When the Frontier Diner, at 39th Street and Third Avenue, burned down in a five-alarm fire in 2010, it was the only business that Elias Kougemitros had ever known. It opened in 1976, the year he was born.

The one-story brick diner had a neon cactus sign and a Wild West theme, and its name was inspired by his father and uncle's love of John Wayne westerns.

"We really didn't know anything other than the restaurant business," said Kougemitros, who returned to work there after 12 years in the New York Army National Guard and tours of duty in Iraq and Afghanistan. But the prospect of rebuilding the diner from nothing, at a time when banks were reluctant to lend, forced them to consider selling.

There was no shortage of offers. They received more than three dozen bids over the years, Kougemitros said. He and his siblings and cousins spent two years interviewing developers. They chose Charles Blaichman, of CB Developers, because instead of insisting on an outright sale, he agreed to a 99-year lease that allowed the family to keep the land and collect rent on a new rental tower to be built on the site. Its name: The Frontier.

That was the beginning of Kougemitros' foray into development. By the time the lease was signed in 2012, he was studying real estate at New York University.

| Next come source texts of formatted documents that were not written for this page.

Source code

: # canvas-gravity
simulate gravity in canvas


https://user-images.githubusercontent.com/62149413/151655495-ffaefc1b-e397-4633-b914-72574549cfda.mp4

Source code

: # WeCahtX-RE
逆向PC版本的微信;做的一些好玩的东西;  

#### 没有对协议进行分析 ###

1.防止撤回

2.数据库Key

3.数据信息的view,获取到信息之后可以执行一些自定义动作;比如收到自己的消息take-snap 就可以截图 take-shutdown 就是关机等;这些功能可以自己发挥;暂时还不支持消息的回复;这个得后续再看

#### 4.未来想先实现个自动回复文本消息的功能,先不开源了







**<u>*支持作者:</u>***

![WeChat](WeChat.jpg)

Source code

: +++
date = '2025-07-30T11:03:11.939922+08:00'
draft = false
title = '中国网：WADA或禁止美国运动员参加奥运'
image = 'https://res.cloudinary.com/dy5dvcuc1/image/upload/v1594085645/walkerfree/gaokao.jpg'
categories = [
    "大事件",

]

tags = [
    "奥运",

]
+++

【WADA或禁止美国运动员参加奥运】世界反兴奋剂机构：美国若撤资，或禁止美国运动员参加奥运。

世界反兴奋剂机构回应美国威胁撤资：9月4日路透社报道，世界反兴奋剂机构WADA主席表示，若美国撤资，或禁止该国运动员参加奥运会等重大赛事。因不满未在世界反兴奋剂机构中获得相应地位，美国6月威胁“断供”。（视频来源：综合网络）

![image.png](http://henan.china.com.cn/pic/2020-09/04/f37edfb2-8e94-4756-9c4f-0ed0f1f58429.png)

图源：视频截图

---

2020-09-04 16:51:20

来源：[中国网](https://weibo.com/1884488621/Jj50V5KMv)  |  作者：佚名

"After we made the deal, I told him, 'When you get out of school, if you're interested, come talk to us,'" said Blaichman, who hired Kougemitros later that year as a project manager. "He's been a great asset to us ever since."

Kougemitros' time at the diner was formative training. When Blaichman and his development partners wanted to build another property on the same block, they discovered that Kougemitros already knew the owners.

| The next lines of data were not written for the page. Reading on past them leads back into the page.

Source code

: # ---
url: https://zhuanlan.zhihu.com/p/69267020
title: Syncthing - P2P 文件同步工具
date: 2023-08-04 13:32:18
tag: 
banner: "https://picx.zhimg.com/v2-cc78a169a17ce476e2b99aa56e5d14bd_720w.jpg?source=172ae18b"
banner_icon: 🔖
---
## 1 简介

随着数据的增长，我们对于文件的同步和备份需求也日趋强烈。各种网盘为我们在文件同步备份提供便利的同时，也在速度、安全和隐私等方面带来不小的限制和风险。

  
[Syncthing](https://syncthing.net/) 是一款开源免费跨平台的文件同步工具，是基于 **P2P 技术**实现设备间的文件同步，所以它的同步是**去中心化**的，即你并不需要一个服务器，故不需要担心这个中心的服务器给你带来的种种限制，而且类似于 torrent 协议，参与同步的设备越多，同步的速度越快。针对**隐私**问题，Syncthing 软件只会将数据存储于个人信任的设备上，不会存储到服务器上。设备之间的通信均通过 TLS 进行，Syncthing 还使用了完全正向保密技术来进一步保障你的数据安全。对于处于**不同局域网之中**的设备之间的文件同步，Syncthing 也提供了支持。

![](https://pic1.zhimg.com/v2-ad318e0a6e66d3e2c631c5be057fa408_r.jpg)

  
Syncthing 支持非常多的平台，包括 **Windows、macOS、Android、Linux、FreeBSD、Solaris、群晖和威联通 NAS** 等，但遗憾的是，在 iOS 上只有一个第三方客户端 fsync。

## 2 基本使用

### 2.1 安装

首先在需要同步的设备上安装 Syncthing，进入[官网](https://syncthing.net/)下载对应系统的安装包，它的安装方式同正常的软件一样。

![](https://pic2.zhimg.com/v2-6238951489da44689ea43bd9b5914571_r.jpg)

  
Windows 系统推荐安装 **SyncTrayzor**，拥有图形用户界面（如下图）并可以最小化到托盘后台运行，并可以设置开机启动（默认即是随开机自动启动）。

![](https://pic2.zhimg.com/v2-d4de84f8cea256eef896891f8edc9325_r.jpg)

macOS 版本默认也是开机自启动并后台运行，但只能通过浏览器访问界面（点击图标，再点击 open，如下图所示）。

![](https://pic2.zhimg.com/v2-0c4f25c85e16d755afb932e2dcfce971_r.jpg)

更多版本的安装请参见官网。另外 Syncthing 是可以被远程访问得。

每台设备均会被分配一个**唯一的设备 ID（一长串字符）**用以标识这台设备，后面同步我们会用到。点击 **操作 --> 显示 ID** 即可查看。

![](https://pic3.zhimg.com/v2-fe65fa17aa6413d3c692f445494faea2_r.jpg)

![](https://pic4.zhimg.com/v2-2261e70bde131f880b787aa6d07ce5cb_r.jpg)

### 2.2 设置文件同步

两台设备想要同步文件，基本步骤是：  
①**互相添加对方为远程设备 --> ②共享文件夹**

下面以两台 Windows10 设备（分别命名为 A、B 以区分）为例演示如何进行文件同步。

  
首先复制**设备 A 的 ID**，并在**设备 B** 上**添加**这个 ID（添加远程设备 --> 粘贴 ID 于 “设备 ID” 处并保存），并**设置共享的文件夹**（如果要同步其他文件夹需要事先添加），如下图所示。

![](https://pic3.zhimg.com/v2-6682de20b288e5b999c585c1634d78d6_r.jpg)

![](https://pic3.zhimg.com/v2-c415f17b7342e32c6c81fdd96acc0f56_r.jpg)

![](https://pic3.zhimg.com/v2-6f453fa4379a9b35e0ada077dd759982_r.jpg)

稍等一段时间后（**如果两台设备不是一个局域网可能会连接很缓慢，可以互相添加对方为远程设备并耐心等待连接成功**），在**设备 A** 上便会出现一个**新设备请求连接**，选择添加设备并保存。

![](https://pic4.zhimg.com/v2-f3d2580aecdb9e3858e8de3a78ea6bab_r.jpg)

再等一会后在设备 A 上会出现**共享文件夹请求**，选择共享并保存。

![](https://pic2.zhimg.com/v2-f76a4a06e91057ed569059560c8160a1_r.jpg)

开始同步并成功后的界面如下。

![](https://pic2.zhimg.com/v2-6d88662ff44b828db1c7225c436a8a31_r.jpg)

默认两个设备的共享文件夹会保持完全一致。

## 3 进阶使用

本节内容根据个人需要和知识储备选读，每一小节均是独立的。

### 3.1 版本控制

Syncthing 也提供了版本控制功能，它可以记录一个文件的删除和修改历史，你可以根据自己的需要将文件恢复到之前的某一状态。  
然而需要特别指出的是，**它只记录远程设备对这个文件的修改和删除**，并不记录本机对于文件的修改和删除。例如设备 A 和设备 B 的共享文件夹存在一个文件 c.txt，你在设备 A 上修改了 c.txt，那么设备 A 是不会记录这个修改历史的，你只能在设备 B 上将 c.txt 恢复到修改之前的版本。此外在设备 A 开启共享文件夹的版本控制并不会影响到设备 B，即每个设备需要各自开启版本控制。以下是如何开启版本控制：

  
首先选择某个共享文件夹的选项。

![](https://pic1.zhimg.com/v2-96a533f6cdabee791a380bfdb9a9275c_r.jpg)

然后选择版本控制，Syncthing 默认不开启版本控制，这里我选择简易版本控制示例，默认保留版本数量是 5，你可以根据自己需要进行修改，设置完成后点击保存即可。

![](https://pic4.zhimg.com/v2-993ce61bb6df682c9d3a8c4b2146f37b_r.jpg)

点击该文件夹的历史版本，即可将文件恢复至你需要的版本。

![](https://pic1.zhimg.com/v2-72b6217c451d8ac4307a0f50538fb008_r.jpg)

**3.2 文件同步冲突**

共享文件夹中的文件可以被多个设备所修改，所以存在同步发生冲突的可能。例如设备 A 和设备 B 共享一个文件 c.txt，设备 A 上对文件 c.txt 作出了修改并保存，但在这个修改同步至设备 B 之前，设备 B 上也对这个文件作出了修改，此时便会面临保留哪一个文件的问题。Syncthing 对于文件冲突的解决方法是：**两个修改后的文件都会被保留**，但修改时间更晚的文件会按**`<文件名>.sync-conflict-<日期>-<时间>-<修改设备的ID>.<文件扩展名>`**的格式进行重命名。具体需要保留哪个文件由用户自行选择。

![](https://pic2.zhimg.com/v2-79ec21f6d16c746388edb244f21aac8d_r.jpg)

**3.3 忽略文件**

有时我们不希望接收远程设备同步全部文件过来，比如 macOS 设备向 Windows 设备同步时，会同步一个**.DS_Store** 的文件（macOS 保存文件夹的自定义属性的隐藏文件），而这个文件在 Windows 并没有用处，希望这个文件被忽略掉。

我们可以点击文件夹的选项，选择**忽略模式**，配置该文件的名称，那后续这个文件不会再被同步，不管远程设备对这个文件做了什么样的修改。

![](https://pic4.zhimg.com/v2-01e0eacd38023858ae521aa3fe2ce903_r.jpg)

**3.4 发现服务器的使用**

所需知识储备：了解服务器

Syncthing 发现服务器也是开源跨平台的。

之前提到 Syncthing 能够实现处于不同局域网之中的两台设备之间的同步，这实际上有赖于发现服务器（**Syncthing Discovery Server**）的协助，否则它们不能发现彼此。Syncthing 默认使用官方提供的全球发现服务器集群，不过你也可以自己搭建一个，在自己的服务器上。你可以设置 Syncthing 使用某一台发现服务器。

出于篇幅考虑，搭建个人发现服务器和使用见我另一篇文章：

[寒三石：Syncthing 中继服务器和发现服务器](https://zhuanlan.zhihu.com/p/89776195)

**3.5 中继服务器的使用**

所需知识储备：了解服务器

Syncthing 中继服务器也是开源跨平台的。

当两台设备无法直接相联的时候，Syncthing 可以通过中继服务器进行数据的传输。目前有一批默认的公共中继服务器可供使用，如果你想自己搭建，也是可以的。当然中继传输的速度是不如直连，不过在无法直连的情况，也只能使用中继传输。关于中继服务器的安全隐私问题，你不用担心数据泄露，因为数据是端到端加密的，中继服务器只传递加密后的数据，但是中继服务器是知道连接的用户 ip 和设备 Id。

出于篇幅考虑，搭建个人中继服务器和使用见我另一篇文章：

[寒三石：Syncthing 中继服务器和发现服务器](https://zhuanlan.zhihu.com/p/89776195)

"There wouldn't have been a project to be had if there wasn't an Elias and there wasn't a Frontier," said Megan Tarter, whose family owned two brownstones on the block. She and her father, Fred B. Tarter, had been regulars at the diner. Her favorite item on the menu: chicken salad, whiskey down (that is, with toasted rye bread).

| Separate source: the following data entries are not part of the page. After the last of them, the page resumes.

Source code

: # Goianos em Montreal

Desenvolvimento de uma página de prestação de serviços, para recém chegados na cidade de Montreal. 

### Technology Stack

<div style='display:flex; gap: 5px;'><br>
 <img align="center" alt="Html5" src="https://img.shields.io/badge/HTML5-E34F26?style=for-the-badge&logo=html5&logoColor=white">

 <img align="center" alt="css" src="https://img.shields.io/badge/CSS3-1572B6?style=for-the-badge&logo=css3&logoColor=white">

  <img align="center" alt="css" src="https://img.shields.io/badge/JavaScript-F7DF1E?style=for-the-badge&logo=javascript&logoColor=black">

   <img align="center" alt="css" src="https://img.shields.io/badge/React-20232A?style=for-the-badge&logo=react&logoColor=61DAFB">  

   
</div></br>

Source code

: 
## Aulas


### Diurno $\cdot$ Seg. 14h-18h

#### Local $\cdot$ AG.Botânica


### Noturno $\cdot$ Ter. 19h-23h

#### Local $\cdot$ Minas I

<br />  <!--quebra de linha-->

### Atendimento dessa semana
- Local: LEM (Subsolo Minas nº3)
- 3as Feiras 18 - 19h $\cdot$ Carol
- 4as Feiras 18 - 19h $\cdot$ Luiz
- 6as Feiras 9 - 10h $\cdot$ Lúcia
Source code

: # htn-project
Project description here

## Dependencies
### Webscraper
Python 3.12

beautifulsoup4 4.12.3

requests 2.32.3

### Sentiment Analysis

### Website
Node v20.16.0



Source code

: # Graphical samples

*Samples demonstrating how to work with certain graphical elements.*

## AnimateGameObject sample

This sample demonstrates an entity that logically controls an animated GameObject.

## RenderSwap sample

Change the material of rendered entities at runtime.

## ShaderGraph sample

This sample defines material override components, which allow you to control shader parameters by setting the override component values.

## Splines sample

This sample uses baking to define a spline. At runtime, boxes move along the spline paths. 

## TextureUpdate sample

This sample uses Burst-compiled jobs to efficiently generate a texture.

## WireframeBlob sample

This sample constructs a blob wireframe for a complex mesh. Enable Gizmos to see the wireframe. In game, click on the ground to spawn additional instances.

She and Kougemitros had spoken for years about redeveloping their land, so when an opportunity to combine her property with the new Frontier rental arose, she agreed to demolish the brownstones for a majority stake in the project. The second tower, a partnership with CBSK Ironstate, shares a lobby and amenities with the Frontier. The combined buildings have 146 rental apartments, including 30 below-market-rate units.

Kougemitros has since worked on a number of development projects, including the Lindley, a new 74-unit, 21-story condo on the same block as the old diner, where prices started at US$935,000.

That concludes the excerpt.